0800 61 21 118
Family snapshot: Most British beaches were closed during WW2 but afterwards holidaymakers soon returned, as seen in this snapshot of a teenager with ‘surf rider board’, dated 1946. Jayne Shrimpton
Visiting the seaside became fashionable in Georgian Britain, gaining widespread popularity during the Victorian age when expanding railway networks offered fast, affordable travel to developing coastal resorts. Just as seaside tourism was advancing, so the new portrait medium of photography was becoming established, with pioneering professional photographers launching commercial studios during the 1840s. As David Simkin, local photographic historian, explains, the first photographic portrait rooms opened in Brighton on Monday 8th November 1841 at 57 Marine Parade, their proprietor William Constable: www.spartacus-educational.com/DSphotoearly1A1.htm
Readers may already know David Simkin who hosts the websites Brighton Photographers, 1841-1910 at http://spartacus-educational.com/Brighton-Photographers.htm and Sussex Photo History at http://photohistory-sussex.co.uk/ These impressive online resources based on many years’ research provide comprehensive information about Victorian and Edwardian commercial photographers operating throughout East and West Sussex.
By the 1860s when portrait photography reached a mass market with the neat card-mounted carte de visite print, dozens of studio photographers were operating throughout our ‘city by the sea’, with major thoroughfares like St James Street, Kings Road, Western Road and North Street each boasting several establishments and further studios located in Lewes Road, East Street, Preston Street and elsewhere. The steady expansion in studios throughout Brighton & Hove, in neighbouring resorts and seaside towns generally, during the later 1800s, reflected the rising demand for photographic likenesses among both residents and the many visitors arriving during the holiday season. Victorian tourists may have visited a local studio if they were celebrating a special occasion such as a birthday during their seaside sojourn, or perhaps simply to have a visual memento of their visit. Over time many coastal studio photographers provided picturesque painted backdrops suggesting the sea or beach and props evoking a nautical theme or leisurely holiday air - the contrived deck of a boat, rocks, ropes, a deckchair or child’s bucket and spade.

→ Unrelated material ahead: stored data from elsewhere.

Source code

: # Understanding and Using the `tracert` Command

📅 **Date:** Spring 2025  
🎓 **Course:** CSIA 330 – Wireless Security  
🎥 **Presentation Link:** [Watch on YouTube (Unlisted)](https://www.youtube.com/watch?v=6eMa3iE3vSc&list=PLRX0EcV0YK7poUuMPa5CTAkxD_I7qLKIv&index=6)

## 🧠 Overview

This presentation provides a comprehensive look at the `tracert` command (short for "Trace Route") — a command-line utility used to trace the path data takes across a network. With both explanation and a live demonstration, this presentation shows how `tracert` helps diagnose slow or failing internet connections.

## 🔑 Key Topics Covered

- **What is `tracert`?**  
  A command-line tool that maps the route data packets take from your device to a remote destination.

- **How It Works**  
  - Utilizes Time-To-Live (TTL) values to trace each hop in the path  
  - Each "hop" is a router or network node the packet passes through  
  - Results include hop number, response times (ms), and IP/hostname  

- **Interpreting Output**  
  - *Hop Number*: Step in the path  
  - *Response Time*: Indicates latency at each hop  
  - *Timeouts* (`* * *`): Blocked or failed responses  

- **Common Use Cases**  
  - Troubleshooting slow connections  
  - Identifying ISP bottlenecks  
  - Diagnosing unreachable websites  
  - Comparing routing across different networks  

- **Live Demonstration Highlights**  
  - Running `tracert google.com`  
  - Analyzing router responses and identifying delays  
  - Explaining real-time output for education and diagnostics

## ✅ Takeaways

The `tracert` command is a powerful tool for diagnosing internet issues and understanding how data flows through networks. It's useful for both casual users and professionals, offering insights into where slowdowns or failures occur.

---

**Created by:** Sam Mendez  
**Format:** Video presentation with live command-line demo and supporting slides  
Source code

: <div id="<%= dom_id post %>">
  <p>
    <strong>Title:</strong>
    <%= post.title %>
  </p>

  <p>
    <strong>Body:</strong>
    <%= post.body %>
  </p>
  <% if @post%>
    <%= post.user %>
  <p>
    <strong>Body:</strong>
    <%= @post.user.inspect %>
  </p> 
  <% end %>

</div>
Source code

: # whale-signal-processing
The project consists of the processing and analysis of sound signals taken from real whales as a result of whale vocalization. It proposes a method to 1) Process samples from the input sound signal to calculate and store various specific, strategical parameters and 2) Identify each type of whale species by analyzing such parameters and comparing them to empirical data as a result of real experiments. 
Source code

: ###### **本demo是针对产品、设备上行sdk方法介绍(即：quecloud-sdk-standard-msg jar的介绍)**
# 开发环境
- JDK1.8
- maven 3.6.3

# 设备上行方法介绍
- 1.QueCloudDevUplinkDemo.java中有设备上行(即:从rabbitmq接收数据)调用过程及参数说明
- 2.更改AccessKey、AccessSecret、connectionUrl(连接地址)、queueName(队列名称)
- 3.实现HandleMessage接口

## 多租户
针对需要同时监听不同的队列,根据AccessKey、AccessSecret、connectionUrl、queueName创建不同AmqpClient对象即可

Open-air photographs were also available as early as the 1850s/1860s from outdoor practitioners who set up their camera and darkroom apparatus at strategic points along the shore. Many early beach photographers were itinerants using the collodion positive process that could create a finished photograph in just a few minutes; thus they were able to offer inexpensive ‘while-you-wait’ portrait souvenirs to day-trippers and holiday-makers – either glass collodion positive or ambrotype photographs, or images on enamelled iron called ferrotypes or, more popularly, tintypes. The production of cheap on-the-spot photographs portraying their subjects leaning against a boat or riding a donkey earned beach photographers something of a poor reputation in their day as vulgar showmen peddling low forms of entertainment, while the photographic establishment condemned their work as inferior and inartistic. However surviving beach ambrotypes and tintypes are now, justifiably, finally becoming acknowledged for their aesthetic, technical and cultural value, and their historical documentary significance.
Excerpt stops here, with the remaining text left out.